About a year and a bit ago I published ld-redux to integrate launch darkly with react and redux. I used that solution both commercially in production and personally. It has been stable thus far. There were issues though:

  • ld-redux state contains a somewhat mysterious internal property called isLDReady which is a pain in the butt.
  • components have to be connected via a hoc called ldConnect which is again a pain.
  • The subscription logic for flag changes in that hoc might result in duplicate subscriptions which is inefficient.

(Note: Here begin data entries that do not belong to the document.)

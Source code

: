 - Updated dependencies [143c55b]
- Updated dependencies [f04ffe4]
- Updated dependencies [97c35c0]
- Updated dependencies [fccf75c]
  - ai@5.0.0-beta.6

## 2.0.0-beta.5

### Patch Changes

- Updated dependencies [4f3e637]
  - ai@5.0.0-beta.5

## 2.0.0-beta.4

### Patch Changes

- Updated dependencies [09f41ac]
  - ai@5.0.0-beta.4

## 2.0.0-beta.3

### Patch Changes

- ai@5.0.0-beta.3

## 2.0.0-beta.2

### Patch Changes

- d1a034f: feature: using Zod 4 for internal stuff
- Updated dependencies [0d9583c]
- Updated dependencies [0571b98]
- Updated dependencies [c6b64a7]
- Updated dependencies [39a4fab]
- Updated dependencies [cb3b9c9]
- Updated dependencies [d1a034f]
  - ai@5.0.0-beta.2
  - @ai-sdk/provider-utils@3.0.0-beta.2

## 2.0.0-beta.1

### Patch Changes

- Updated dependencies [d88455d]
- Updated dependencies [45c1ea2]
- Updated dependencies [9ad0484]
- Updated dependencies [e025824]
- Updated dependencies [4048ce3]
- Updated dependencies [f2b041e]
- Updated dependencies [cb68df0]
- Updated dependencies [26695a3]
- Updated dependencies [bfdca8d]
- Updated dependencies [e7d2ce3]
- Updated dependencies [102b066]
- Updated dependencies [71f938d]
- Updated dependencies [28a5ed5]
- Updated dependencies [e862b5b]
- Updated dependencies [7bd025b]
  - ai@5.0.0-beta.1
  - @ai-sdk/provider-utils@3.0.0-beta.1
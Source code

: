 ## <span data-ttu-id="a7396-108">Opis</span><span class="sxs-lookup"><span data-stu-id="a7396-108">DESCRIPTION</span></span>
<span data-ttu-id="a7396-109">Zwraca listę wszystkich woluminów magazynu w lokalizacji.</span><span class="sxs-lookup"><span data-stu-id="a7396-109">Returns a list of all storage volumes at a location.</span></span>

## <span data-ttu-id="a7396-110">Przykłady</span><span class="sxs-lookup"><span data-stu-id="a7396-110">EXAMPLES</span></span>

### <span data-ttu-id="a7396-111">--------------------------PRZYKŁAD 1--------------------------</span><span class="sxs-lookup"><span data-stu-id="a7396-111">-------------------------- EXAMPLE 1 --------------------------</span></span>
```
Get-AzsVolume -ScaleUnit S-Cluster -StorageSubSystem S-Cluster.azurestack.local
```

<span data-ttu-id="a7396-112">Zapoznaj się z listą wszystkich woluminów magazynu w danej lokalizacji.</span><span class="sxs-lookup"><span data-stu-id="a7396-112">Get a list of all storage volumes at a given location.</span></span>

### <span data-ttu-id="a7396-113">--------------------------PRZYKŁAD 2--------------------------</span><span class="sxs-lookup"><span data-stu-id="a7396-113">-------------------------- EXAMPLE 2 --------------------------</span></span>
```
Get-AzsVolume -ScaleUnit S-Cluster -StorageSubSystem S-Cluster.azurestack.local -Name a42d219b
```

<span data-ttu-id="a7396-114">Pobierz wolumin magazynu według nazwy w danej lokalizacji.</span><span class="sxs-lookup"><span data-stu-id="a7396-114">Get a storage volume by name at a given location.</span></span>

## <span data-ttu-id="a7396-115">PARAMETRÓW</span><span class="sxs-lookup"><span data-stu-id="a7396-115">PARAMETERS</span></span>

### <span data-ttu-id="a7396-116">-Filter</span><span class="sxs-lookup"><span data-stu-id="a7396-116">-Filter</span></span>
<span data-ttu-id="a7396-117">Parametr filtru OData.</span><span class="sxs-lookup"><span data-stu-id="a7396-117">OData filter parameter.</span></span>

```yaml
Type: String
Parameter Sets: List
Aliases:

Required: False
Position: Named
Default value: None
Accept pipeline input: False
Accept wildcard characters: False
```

With these in mind, I introduce to you (drum roll) ld-redux v3.

What's new?

There's no longer need to worry about isLDReady. It has been deleted completely from the package.

There's no longer need to connect using ldConnect either! It is gone baby gone!

You can consume your flags directly from your redux store without having to use getFlags().

The subscription logic has been moved to the init() method so all subscriptions are done just once. Very efficient.

!!WARNING!!

Backwards compatibility?

v3 is NOT backwards compatible with v1.x! So be prepared to do some refactoring if you are on v1 upgrading to v3. It's a simple upgrade though. You will be deleting code most of the time. ld-redux v3 is launch darkly and redux as it's meant to be!

How to use?

You include ldReducer in your app and call the init method once at bootstrap. Your flags will then be available in your redux state as camel cased keys. That's it!

clientBootstrap.js

import createStore from '<your-project>/store';
import ldRedux from 'ld-redux';

// standard redux createStore
const store = createStore();

// Init once on bootstrap to set default flag values and subscriptions
// Note you no longer need to specify a flags object. By default ld-redux
// will subscribe to all flags
ldRedux.init({
  clientSideId: 'your-client-side-id',
  dispatch: store.dispatch,
});

render(
  <Provider store={store}>
    <Router routes={routes} history={browserHistory}/>
  </Provider>,
  document.getElementById('reactDiv')
);

reducer.js

import { combineReducers } from 'redux';
import ldRedux from 'ld-redux';
import reducers from '<your-project>/reducers';

// Note: the LD key can be anything you want
export default combineReducers({
  ...reducers,
  LD: ldRedux.reducer(),
});

yourComponent.js

...

const mapStateToProps = (state) => {
  // Your camelCased feature flags are magically available in the store!
  // Note: the key LD must be the same as step 2
  const {featureFlagKey} = state.LD;

  return {
    featureFlagKey,
  };
};

...

Conclusion

Check the fully working example on github.

Oh and one more thing in case someone asks what happened to ld-redux v2? It went from v1.4.x to v3.0.1. What the heck? Umm I made a mistake during publishing (entered npm version update major twice) so it became v3. Doesn't matter! As long as it works right?